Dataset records
Segment Open

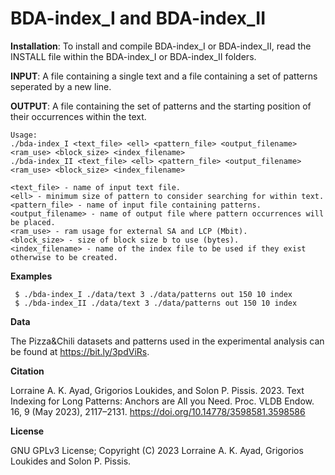 BDA-index_I and BDA-index_II
===

<b>Installation</b>: To install and compile BDA-index_I or BDA-index_II, read the INSTALL file within the BDA-index_I or BDA-index_II folders.

<b>INPUT</b>: A file containing a single text and a file containing a set of patterns seperated by a new line.

<b>OUTPUT</b>: A file containing the set of patterns and the starting position of their occurrences within the text.


```
Usage: 
./bda-index_I <text_file> <ell> <pattern_file> <output_filename> <ram_use> <block_size> <index_filename>
./bda-index_II <text_file> <ell> <pattern_file> <output_filename> <ram_use> <block_size> <index_filename>

<text_file> - name of input text file.
<ell> - minimum size of pattern to consider searching for within text. 
<pattern_file> - name of input file containing patterns.
<output_filename> - name of output file where pattern occurrences will be placed.
<ram_use> - ram usage for external SA and LCP (Mbit).
<block_size> - size of block size b to use (bytes).
<index_filename> - name of the index file to be used if they exist otherwise to be created.
```

<b>Examples</b>
```
 $ ./bda-index_I ./data/text 3 ./data/patterns out 150 10 index
 $ ./bda-index_II ./data/text 3 ./data/patterns out 150 10 index
```

<b>Data</b>

The Pizza&Chili datasets and patterns used in the experimental analysis can be found at https://bit.ly/3pdViRs.

<b>Citation</b>

Lorraine A. K. Ayad, Grigorios Loukides, and Solon P. Pissis. 2023. Text Indexing for Long Patterns: Anchors are All you Need. Proc. VLDB Endow. 16, 9 (May 2023), 2117–2131. https://doi.org/10.14778/3598581.3598586

<b>License</b>

GNU GPLv3 License; Copyright (C) 2023 Lorraine A. K. Ayad, Grigorios Loukides and Solon P. Pissis.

Segment Closed

§ **Exercise brief**:
Search the records for the string "https" and return every line in which it occurs.

§ **Solution below**:
The Pizza&Chili datasets and patterns used in the experimental analysis can be found at https://bit.ly/3pdViRs.
Lorraine A. K. Ayad, Grigorios Loukides, and Solon P. Pissis. 2023. Text Indexing for Long Patterns: Anchors are All you Need. Proc. VLDB Endow. 16, 9 (May 2023), 2117–2131. https://doi.org/10.14778/3598581.3598586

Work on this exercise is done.